Cynic guitarist Paul Masvidal and drummer Sean Reinert both played on Death's 1991 record Human. The duo were in the band between 1990 and 1992, and were bandmates for quite some time in Cynic as well. Death founder Chuck Schuldiner passed away in 2001 and Reinert passed away earlier this year. Now in a lengthy Instagram post, Masvidal has penned a touching tribute to both his fallen bandmates.
"I saw some photos recently that roused nostalgic thoughts around the years I played with Chuck and his band, Death," he said. "We met through a mutual friend in the underground tape trading scene in the 80's and connected around music, guitars, smoking grass and a mutual love of animals.

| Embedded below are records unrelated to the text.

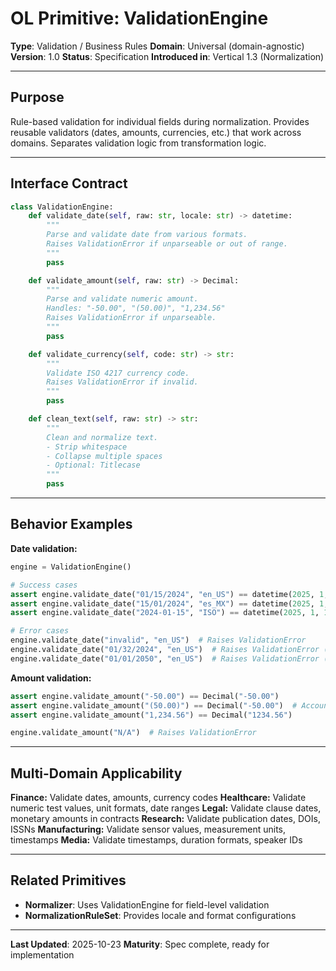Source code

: # OL Primitive: ValidationEngine

**Type**: Validation / Business Rules
**Domain**: Universal (domain-agnostic)
**Version**: 1.0
**Status**: Specification
**Introduced in**: Vertical 1.3 (Normalization)

---

## Purpose

Rule-based validation for individual fields during normalization. Provides reusable validators (dates, amounts, currencies, etc.) that work across domains. Separates validation logic from transformation logic.

---

## Interface Contract

```python
class ValidationEngine:
    def validate_date(self, raw: str, locale: str) -> datetime:
        """
        Parse and validate date from various formats.
        Raises ValidationError if unparseable or out of range.
        """
        pass

    def validate_amount(self, raw: str) -> Decimal:
        """
        Parse and validate numeric amount.
        Handles: "-50.00", "(50.00)", "1,234.56"
        Raises ValidationError if unparseable.
        """
        pass

    def validate_currency(self, code: str) -> str:
        """
        Validate ISO 4217 currency code.
        Raises ValidationError if invalid.
        """
        pass

    def clean_text(self, raw: str) -> str:
        """
        Clean and normalize text.
        - Strip whitespace
        - Collapse multiple spaces
        - Optional: Titlecase
        """
        pass
```

---

## Behavior Examples

**Date validation:**
```python
engine = ValidationEngine()

# Success cases
assert engine.validate_date("01/15/2024", "en_US") == datetime(2025, 1, 15)
assert engine.validate_date("15/01/2024", "es_MX") == datetime(2025, 1, 15)
assert engine.validate_date("2024-01-15", "ISO") == datetime(2025, 1, 15)

# Error cases
engine.validate_date("invalid", "en_US")  # Raises ValidationError
engine.validate_date("01/32/2024", "en_US")  # Raises ValidationError (invalid day)
engine.validate_date("01/01/2050", "en_US")  # Raises ValidationError (too far in future)
```

**Amount validation:**
```python
assert engine.validate_amount("-50.00") == Decimal("-50.00")
assert engine.validate_amount("(50.00)") == Decimal("-50.00")  # Accounting notation
assert engine.validate_amount("1,234.56") == Decimal("1234.56")

engine.validate_amount("N/A")  # Raises ValidationError
```

---

## Multi-Domain Applicability

**Finance:** Validate dates, amounts, currency codes
**Healthcare:** Validate numeric test values, unit formats, date ranges
**Legal:** Validate clause dates, monetary amounts in contracts
**Research:** Validate publication dates, DOIs, ISSNs
**Manufacturing:** Validate sensor values, measurement units, timestamps
**Media:** Validate timestamps, duration formats, speaker IDs

---

## Related Primitives

- **Normalizer**: Uses ValidationEngine for field-level validation
- **NormalizationRuleSet**: Provides locale and format configurations

---

**Last Updated**: 2025-10-23
**Maturity**: Spec complete, ready for implementation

"In 1989, while I was still in high school, Chuck asked if I could perform dates with the group in Mexico City. I had about a week to learn over a dozen tunes, and off we went. Although I had already played numerous gigs with my other group Cynic by then, flying to Mexico City and performing for a sea of insanely ravenous fans at a sold-out arena was mind-blowing for a teenager. On that trip, we did a record store signing and performed live on a Mexican TV show (this video is edited moments from that). Little did I know then that just a few years later, we’d be making the album Human together, along with Sean Reinert and Steve DiGiorgio.

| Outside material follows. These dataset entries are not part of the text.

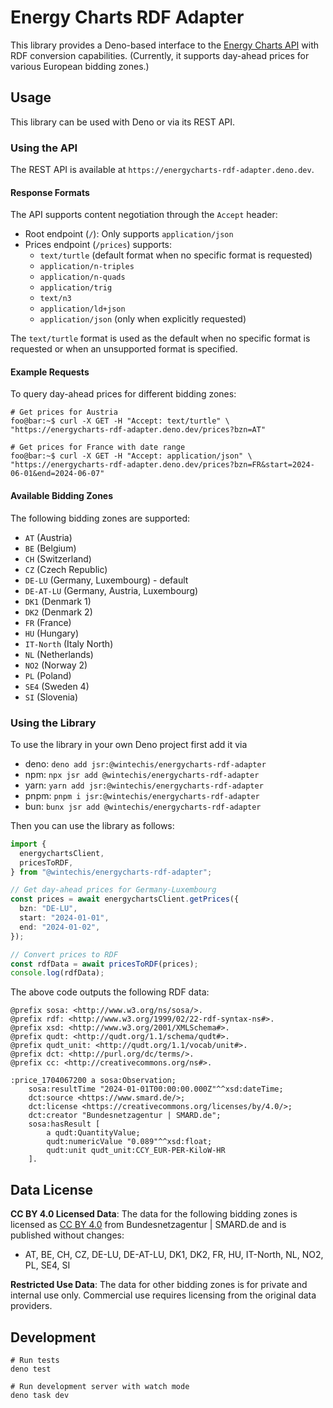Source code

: # Energy Charts RDF Adapter

This library provides a Deno-based interface to the [Energy Charts API](https://energy-charts.info/) with RDF conversion capabilities.
(Currently, it supports day-ahead prices for various European bidding zones.)

## Usage

This library can be used with Deno or via its REST API.

### Using the API

The REST API is available at `https://energycharts-rdf-adapter.deno.dev`.

#### Response Formats

The API supports content negotiation through the `Accept` header:

- Root endpoint (`/`): Only supports `application/json`
- Prices endpoint (`/prices`) supports:
  - `text/turtle` (default format when no specific format is requested)
  - `application/n-triples`
  - `application/n-quads`
  - `application/trig`
  - `text/n3`
  - `application/ld+json`
  - `application/json` (only when explicitly requested)

The `text/turtle` format is used as the default when no specific format is requested or when an unsupported format is specified.

#### Example Requests

To query day-ahead prices for different bidding zones:

```console
# Get prices for Austria
foo@bar:~$ curl -X GET -H "Accept: text/turtle" \
"https://energycharts-rdf-adapter.deno.dev/prices?bzn=AT"

# Get prices for France with date range
foo@bar:~$ curl -X GET -H "Accept: application/json" \
"https://energycharts-rdf-adapter.deno.dev/prices?bzn=FR&start=2024-06-01&end=2024-06-07"
```

#### Available Bidding Zones

The following bidding zones are supported:

- `AT` (Austria)
- `BE` (Belgium)
- `CH` (Switzerland)
- `CZ` (Czech Republic)
- `DE-LU` (Germany, Luxembourg) - default
- `DE-AT-LU` (Germany, Austria, Luxembourg)
- `DK1` (Denmark 1)
- `DK2` (Denmark 2)
- `FR` (France)
- `HU` (Hungary)
- `IT-North` (Italy North)
- `NL` (Netherlands)
- `NO2` (Norway 2)
- `PL` (Poland)
- `SE4` (Sweden 4)
- `SI` (Slovenia)

### Using the Library

To use the library in your own Deno project first add it via

- deno: `deno add jsr:@wintechis/energycharts-rdf-adapter`
- npm: `npx jsr add @wintechis/energycharts-rdf-adapter`
- yarn: `yarn add jsr:@wintechis/energycharts-rdf-adapter`
- pnpm: `pnpm i jsr:@wintechis/energycharts-rdf-adapter`
- bun: `bunx jsr add @wintechis/energycharts-rdf-adapter`

Then you can use the library as follows:

```typescript
import {
  energychartsClient,
  pricesToRDF,
} from "@wintechis/energycharts-rdf-adapter";

// Get day-ahead prices for Germany-Luxembourg
const prices = await energychartsClient.getPrices({
  bzn: "DE-LU",
  start: "2024-01-01",
  end: "2024-01-02",
});

// Convert prices to RDF
const rdfData = await pricesToRDF(prices);
console.log(rdfData);
```

The above code outputs the following RDF data:

```turtle
@prefix sosa: <http://www.w3.org/ns/sosa/>.
@prefix rdf: <http://www.w3.org/1999/02/22-rdf-syntax-ns#>.
@prefix xsd: <http://www.w3.org/2001/XMLSchema#>.
@prefix qudt: <http://qudt.org/1.1/schema/qudt#>.
@prefix qudt_unit: <http://qudt.org/1.1/vocab/unit#>.
@prefix dct: <http://purl.org/dc/terms/>.
@prefix cc: <http://creativecommons.org/ns#>.

:price_1704067200 a sosa:Observation;
    sosa:resultTime "2024-01-01T00:00:00.000Z"^^xsd:dateTime;
    dct:source <https://www.smard.de/>;
    dct:license <https://creativecommons.org/licenses/by/4.0/>;
    dct:creator "Bundesnetzagentur | SMARD.de";
    sosa:hasResult [
        a qudt:QuantityValue;
        qudt:numericValue "0.089"^^xsd:float;
        qudt:unit qudt_unit:CCY_EUR-PER-KiloW-HR
    ].
```

## Data License

**CC BY 4.0 Licensed Data**: The data for the following bidding zones is licensed as [CC BY 4.0](https://creativecommons.org/licenses/by/4.0/) from Bundesnetzagentur | SMARD.de and is published without changes:

- AT, BE, CH, CZ, DE-LU, DE-AT-LU, DK1, DK2, FR, HU, IT-North, NL, NO2, PL, SE4, SI

**Restricted Use Data**: The data for other bidding zones is for private and internal use only. Commercial use requires licensing from the original data providers.

## Development

```
# Run tests
deno test

# Run development server with watch mode
deno task dev
```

"In the song 'Pull the Plug,' Chuck sings from the perspective of someone on their death bed being kept alive by a machine:
"What has now been days, it seems like years; to stay like this is what I fear. Life ends so fast, so take your chance and make it last.”
"When I read those words, I'm reminded of the many people I've sat bedside with at the threshold of death, haunted by the fear that they did not live a meaningful life. How often have we been willing to stretch beyond our limits and change, finding the courage to heal our old wounds and become more authentically alive?
"Chuck died in 2001, and my lifelong friend and bandmate Sean Reinert died in 2020. Life lasts only a moment. Who we are is consciousness itself, in human form. The task is to keep one foot on the Earth and your head in the cosmos, to tread with a light and spacious heart, and to know that impermanence is part of this experience. I can enter into this world and care for it lovingly, and at the same time know that it is temporary and will disappear, as I will. Life becomes a precious and rare thing when I remember that."